At that moment the phone rang again. I lurched with such force that I nearly knocked her over. A ringing telephone evokes a reaction of wild expectations in me—I often compare myself to Pavlov’s dogs. For a moment I wavered between hurrying forward into the bedroom or back to the hall; then I ran to the hall with Elizabeth at my heels. I took up the receiver and she tried to wrest it from me, obviously convinced that her husband was calling again. I thought so myself, but I heard a firm, middle-aged female voice ask, “Is Elizabeth de Sollar with you? I’m her mother.”
At first I didn’t grasp the meaning of the words—in my confusion I had forgotten my visitor’s name. But soon I recovered. “Yes, she is here.”

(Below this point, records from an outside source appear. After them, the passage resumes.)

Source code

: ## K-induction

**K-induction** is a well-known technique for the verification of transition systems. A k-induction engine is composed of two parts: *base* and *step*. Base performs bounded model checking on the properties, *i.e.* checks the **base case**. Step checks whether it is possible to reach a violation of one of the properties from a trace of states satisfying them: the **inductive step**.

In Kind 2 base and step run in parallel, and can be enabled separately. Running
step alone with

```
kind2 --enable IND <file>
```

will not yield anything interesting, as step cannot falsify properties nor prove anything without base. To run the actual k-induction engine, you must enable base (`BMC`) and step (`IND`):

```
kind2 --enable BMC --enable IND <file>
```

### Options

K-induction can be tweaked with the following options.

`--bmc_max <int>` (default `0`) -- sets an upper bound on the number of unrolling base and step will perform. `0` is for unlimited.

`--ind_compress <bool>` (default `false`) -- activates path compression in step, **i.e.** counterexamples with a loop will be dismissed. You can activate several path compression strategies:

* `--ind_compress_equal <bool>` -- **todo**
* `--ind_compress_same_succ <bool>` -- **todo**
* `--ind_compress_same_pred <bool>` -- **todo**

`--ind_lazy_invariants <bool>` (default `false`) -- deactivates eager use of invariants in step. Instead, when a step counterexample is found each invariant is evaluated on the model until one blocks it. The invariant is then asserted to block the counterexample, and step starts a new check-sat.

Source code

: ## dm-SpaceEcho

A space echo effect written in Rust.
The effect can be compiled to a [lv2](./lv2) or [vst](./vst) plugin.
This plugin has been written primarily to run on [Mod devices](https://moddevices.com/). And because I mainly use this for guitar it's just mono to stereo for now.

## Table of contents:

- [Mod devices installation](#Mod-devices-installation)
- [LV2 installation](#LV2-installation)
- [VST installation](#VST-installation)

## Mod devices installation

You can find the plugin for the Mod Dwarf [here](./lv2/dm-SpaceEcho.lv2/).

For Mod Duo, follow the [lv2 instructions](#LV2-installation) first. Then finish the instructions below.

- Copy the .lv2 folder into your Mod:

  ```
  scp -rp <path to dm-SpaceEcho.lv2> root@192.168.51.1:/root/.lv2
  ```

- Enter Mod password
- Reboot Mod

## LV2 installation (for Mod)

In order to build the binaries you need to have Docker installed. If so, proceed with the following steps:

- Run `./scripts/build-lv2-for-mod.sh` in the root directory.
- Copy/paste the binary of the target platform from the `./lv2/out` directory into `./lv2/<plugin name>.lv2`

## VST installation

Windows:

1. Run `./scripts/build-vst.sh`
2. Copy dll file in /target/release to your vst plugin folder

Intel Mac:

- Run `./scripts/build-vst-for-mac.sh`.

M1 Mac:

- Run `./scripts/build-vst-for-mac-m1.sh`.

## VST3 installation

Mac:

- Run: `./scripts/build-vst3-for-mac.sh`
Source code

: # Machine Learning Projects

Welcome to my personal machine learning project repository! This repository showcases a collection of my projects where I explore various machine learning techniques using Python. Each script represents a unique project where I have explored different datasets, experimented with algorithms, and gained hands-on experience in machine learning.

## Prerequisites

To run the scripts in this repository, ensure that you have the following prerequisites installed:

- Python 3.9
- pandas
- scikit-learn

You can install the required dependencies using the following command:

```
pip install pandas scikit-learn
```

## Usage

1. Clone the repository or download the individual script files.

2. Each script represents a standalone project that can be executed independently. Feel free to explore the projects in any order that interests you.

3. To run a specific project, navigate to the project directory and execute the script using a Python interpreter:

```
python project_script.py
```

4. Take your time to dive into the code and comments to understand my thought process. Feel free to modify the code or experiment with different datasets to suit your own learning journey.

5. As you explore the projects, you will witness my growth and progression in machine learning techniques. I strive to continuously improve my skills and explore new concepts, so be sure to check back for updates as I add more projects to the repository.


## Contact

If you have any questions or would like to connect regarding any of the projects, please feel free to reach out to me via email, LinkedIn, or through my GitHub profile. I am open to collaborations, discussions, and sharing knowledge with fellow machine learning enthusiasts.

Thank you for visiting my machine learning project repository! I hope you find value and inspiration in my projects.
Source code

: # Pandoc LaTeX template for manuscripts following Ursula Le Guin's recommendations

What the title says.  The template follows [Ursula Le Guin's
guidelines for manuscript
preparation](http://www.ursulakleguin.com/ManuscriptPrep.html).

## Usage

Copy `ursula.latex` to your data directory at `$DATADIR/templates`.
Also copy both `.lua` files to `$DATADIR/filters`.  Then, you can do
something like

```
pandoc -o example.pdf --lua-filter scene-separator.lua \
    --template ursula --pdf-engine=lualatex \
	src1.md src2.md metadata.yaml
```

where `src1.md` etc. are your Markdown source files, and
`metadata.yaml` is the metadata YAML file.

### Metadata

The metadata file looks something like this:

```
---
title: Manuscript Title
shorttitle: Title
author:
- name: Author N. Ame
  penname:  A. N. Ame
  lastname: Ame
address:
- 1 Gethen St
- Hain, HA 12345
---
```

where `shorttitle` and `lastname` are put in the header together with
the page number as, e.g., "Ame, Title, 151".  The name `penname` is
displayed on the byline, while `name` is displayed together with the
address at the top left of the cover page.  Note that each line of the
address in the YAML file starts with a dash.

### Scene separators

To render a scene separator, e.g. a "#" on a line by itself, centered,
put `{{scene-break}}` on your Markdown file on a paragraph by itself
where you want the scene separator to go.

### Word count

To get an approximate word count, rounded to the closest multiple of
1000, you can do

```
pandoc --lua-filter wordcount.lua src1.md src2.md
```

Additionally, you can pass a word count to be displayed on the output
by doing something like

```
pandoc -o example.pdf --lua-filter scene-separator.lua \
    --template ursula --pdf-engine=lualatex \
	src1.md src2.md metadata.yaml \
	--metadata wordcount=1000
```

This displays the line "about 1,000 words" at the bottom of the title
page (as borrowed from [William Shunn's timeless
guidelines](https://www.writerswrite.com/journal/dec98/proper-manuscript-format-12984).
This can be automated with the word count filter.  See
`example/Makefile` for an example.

“My name is Mrs. Harvey Lemkin. I just received a call from my son-in-law, Dr. Leslie de Sollar, telling me that my daughter is paying you a visit and that she left her sick little stepdaughter and all the rest of it. I want to warn you that my daughter is an emotionally ill and irresponsible person. My son-in-law, Professor de Sollar, and I have spent a fortune to help her—with negative results, I am sorry to say. At thirty-three she is still a child, although she is highly intelligent and writes poems that in my opinion are remarkable. You are a man and I can well understand that when a pretty and greatly gifted young woman demonstrates her admiration you should be intrigued, but don’t let yourself become involved with her. You’ll fall into a mess from which you’ll never escape. Because of her, I’ve left New York, a city I love with all my heart and soul, and I’ve buried myself away out here in Arizona. My daughter spoke so much of you and praised you so highly that I began to read what you write in English and in Yiddish too. I am the Klendev rabbi’s daughter and my Yiddish is pretty good. I could tell you a lot and I would be more than glad to meet you in New York—I come there from time to time—but I beseech you by all that’s holy: Leave my daughter alone!”